Il mondo globalizzato e individualizzato del neoliberismo, dove domina la figura baumiana del «cacciatore», solo contro tutti e in qualche modo in guerra permanente con i propri simili per la propria supremazia, dove la «tecnica» e «la prestazione» hanno il primato su tutto, è il contesto dal quale traggono alimento le spinte rigoriste, specie, ma non soltanto, in ambito musulmano. Secondo Ramadan, «l’idea che si resisterà a questa evoluzione tecnica della società capitalista e neoliberista suscita da parte dell’universo religioso una posizione che spinge per un rafforzamento del dogma, della regola».

UNA TENDENZA che vale per le sfide globali come per quella delicata e decisiva partita che si gioca in seno alle società occidentali dove la presenza musulmana è al centro di grandi polemiche e viene utilizzata come spauracchio per erigere nuove barriere, non solo di natura culturale.

In questo senso, all’«ipertrofia della legge», norme contro il velo, la costruzione dei minareti, le mense halal per i più piccoli, corrisponde nei fatti anche una chiusura e una deriva «letteralista» in seno all’Islam. Come accade in Occidente, anche nelle società musulmane, «il populismo religioso strumentalizza la religione per distinguere, per legalizzare la differenza, l’opposizione, e per mettere una distanza, per erigere dei muri fisici e virtuali, cioè con la legge».

IL FONDAMENTALISMO appare perciò per questa via anche come uno degli esiti di una sorta di impoverimento culturale della fede, ciò che lo studioso francese Olivier Roy ha definito nella sua opera omonima come La santa ignoranza (Feltrinelli), ridotta in questi casi ad un sistema di norme più che ad un’evocazione interrogativa della coscienza.

È invece il tratto filosofico della religione, il suo interrogarsi non solo sul mistero della vita e della morte, ma anche sulla presenza degli altri intorno e dentro di noi, elemento quest’ultimo che Ramadan pone alla base di una «coesistenza positiva» in grado di ridefinire una nuova identità europea a vocazione plurale, che il dialogo tra i due studiosi permette di esplorare in modo fecondo.
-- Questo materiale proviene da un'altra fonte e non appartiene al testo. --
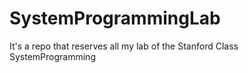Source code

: # SystemProgrammingLab
It's a repo that reserves all my lab of the Stanford Class SystemProgramming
CON UN EPILOGO, parziale, che non a caso Riccardo Mazzeo affida alle parole della protagonista dell’ultimo romanzo della scrittrice turca Elif Shafak, Tre figlie (Bompiani), da tempo impegnata per conservare l’intreccio tra fedi e culture proprio della sua terra: «l’assolutismo, di qualunque genere sia, è sempre una debolezza. Per come la vedo io, ateismo assoluto e fede assoluta sono ugualmente problematici. (…) Il problema, oggigiorno, è che al mondo contano più le risposte delle domande, ma le domande dovrebbero valere molto di più!».